Ancient Gray
, great post. I'll take a stab at a few things.
1. Sorry to hear about your experiences growing up. What denomination? For what it's worth, racism is entirely incompatible with the facial text of Christianity.
"Then Peter began to speak: 'I now realize how true it is that God does not show favoritism but accepts from every nation the one who fears him and does what is right." (Acts 10:38). I don't know what your old man's beef was with sexuality but I think neuroscience and psychology show that there's tremendous value to chastity. And regarding denial of science - many of the greatest scientists in history come directly from the Catholic priesthood (Lemaitre, the proposer of the Big Bang Theory; Mendel, the father of genetics; Possibly Coepernicus, the proposer of heliocentrism). All of the leading thinkers of the scientific revolution cared and wrote about religion just as much, and in some cases more, than they ever did about science (Newton, Pascal, Descartes, Leibniz). Our whole Western tradition of reason and rationality derives from the work of Saint Thomas Aquinas.

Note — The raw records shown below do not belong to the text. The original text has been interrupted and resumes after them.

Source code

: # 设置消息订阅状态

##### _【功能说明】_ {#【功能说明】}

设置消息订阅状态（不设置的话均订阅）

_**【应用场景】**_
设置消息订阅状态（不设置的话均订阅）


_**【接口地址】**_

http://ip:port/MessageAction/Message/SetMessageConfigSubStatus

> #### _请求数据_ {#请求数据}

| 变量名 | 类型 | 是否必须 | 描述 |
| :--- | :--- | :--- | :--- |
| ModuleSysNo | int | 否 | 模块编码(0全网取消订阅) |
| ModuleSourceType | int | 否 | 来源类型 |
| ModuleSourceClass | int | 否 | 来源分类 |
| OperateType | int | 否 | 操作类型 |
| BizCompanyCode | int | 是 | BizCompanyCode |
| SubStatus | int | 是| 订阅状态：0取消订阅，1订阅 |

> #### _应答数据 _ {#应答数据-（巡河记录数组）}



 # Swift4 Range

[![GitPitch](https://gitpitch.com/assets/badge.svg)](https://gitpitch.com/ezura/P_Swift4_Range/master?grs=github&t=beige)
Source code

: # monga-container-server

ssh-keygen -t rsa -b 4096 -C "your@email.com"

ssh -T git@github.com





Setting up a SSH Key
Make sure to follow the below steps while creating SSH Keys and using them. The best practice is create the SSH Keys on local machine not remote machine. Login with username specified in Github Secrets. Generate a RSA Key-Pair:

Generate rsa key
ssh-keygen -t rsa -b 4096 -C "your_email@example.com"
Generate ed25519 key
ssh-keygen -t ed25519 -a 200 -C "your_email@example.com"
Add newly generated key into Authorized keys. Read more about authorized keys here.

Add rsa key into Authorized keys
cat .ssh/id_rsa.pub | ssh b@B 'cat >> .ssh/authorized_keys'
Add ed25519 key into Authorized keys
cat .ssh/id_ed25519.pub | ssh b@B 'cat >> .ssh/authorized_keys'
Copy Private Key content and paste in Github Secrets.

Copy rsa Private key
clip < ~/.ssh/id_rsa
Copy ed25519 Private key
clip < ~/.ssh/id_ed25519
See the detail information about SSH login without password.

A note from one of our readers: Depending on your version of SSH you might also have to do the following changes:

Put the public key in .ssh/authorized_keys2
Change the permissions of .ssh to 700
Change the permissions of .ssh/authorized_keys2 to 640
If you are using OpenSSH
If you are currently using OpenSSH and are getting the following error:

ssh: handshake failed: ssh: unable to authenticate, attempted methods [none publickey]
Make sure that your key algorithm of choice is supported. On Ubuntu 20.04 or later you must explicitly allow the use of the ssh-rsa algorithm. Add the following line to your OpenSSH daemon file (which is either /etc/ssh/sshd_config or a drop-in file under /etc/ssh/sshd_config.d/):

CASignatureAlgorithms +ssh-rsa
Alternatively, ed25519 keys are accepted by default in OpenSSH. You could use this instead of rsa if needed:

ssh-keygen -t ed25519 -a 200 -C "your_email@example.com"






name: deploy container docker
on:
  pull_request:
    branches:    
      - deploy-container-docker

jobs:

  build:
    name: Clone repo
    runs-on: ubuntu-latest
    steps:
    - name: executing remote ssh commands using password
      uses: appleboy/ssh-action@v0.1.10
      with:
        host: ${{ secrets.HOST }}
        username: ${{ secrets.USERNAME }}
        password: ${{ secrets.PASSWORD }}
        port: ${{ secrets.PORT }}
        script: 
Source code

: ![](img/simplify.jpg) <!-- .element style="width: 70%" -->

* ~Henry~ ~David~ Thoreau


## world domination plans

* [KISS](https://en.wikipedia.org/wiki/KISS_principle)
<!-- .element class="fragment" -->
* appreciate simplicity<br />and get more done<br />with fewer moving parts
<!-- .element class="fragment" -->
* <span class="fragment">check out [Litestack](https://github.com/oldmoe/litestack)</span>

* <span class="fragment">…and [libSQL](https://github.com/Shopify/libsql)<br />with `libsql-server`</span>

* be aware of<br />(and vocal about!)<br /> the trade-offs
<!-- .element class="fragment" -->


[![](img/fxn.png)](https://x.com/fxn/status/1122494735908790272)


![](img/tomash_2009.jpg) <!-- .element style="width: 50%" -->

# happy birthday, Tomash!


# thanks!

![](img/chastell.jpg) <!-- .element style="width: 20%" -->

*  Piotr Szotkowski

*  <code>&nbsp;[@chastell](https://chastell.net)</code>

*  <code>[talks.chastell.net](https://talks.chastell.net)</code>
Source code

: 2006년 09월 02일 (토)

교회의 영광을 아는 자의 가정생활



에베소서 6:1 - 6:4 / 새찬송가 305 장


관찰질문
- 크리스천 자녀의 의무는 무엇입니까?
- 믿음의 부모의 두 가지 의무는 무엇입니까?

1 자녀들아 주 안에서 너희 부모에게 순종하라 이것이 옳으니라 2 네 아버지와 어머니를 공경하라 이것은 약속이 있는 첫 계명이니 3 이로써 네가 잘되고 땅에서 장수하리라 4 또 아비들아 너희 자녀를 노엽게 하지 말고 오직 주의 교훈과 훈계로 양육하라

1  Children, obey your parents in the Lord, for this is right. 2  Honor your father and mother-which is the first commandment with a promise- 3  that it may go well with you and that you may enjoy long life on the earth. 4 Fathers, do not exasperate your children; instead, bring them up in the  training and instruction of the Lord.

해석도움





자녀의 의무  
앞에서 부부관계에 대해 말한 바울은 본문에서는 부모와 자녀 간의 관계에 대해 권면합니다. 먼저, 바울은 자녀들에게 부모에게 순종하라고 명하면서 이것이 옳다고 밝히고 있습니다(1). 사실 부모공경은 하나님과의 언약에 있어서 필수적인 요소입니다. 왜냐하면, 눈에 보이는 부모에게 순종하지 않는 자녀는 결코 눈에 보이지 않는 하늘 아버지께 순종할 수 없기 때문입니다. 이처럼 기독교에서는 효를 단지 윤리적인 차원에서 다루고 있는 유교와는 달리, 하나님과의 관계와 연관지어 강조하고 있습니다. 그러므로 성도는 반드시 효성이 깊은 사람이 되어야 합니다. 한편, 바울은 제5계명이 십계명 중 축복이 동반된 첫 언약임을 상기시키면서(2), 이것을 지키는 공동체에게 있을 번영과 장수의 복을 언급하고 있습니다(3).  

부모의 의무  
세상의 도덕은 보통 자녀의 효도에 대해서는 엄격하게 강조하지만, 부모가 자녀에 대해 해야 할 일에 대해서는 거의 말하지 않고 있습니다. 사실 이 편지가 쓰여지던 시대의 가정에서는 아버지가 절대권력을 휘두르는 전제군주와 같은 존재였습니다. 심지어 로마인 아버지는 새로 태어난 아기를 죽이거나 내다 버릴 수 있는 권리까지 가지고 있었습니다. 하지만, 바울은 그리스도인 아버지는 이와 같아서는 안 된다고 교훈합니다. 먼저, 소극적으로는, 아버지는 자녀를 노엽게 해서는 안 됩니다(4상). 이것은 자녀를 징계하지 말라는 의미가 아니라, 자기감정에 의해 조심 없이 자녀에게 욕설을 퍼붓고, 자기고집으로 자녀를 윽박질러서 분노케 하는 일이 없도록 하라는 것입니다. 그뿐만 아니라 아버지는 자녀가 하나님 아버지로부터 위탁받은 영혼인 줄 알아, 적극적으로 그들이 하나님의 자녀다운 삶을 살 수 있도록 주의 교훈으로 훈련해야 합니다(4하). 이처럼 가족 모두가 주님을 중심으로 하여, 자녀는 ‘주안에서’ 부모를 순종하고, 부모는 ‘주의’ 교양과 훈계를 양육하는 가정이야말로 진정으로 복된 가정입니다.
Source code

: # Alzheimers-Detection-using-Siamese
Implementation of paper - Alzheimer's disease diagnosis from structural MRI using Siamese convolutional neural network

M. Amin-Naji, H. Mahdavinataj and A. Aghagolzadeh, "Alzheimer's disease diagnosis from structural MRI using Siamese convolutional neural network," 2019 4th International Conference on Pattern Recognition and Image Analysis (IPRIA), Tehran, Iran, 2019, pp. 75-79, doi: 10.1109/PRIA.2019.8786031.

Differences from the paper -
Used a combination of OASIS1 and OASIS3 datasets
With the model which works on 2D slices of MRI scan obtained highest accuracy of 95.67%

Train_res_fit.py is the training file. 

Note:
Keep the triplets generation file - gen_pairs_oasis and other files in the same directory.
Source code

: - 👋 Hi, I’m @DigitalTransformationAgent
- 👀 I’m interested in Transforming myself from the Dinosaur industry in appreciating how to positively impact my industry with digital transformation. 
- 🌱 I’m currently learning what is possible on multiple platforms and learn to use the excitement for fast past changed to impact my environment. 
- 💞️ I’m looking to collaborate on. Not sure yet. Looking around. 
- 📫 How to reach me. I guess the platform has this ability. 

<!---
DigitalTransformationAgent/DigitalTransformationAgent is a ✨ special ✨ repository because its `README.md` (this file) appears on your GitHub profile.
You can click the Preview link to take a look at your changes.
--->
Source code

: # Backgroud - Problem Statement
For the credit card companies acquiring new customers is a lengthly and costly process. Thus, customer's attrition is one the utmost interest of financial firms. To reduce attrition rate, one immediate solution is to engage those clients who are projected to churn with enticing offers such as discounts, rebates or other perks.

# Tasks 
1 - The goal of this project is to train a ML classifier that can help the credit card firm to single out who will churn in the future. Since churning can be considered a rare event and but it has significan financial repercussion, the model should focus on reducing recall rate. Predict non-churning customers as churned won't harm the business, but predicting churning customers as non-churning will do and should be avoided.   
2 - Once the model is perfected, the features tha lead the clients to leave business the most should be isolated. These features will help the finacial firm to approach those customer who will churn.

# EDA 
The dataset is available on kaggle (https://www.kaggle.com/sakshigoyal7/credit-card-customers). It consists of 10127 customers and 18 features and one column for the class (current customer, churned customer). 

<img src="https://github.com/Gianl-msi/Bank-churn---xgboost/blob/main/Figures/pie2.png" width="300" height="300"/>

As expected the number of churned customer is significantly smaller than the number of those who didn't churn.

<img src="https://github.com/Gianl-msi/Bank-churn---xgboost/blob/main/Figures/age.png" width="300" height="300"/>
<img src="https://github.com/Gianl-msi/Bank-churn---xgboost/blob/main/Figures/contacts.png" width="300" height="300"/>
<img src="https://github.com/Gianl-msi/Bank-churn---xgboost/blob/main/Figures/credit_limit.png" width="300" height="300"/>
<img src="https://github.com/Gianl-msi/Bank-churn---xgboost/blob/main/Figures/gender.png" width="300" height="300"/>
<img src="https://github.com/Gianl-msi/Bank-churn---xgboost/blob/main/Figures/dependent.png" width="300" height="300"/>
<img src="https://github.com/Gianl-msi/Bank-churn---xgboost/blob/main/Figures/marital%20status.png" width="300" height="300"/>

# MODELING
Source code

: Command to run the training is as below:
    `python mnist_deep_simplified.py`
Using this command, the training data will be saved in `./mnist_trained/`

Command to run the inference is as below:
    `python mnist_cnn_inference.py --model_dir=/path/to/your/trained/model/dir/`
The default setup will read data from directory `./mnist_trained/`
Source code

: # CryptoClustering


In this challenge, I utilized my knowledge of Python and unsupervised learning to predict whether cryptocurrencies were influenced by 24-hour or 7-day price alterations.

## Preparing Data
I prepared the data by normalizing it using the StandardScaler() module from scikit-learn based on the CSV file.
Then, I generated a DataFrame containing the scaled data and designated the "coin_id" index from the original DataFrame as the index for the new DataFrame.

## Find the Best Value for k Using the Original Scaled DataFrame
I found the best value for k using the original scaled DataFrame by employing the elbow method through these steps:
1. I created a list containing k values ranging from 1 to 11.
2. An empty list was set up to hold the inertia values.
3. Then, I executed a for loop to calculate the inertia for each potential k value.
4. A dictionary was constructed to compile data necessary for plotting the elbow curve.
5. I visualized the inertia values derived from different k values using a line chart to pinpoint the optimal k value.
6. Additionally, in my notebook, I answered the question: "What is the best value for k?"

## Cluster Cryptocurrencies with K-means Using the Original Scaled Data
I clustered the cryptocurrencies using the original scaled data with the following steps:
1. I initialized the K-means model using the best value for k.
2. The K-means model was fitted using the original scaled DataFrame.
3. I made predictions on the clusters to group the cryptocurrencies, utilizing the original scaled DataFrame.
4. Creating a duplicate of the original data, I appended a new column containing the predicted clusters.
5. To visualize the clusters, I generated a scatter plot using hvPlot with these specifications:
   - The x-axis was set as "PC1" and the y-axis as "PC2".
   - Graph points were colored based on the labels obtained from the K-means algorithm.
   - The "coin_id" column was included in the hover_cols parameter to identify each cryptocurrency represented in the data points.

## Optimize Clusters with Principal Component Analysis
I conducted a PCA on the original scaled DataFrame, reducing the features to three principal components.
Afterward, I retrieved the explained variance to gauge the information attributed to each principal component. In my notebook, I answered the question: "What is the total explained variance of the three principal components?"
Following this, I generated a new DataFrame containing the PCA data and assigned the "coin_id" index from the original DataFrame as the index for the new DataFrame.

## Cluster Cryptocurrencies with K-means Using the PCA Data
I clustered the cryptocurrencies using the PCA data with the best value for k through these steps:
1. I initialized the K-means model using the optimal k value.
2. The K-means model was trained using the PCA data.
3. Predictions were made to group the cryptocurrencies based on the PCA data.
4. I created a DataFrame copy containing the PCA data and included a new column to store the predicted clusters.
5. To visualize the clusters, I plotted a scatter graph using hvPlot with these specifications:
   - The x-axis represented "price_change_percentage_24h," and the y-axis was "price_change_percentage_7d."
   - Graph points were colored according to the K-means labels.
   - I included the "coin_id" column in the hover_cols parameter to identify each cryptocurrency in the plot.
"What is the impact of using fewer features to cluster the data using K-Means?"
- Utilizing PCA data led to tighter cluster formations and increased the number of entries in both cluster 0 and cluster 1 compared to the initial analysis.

2. I think the world would be far worse off without religion. The Roman Catholic Church is the largest provider of education, medicine, disaster relief, and overall human services, not just in the world today but throughout all of human history.
3. The existence of God is a philosophical argument, not a religious one. Aristotle and the ancient Greeks proposed the idea of the First Mover. Renee Descartes also offered a proof that was independent from his fervent Catholic faith. To me, it just does not seem like consciousness, creativity, civilization, logic, are naturally-occuring phenomenons. We live in a universe full of dead rocks and our planet is the only one with any real biodiversity; we have an enormous planet with a vast evolutionary timeline, but we're the only animal with each of these gifts, let alone all of them at the same time. The materialist argument is implausible.
4. Regarding "works of faith" - we don't do it because we expect a reward or worry about our life's inventory. We do good works because it's our duty, it's the least we can do out of gratitude to God. (Luke 17:10). The reward is the same regardless if you devoted your entire lifetime to God or only just the end. (Matthew 20).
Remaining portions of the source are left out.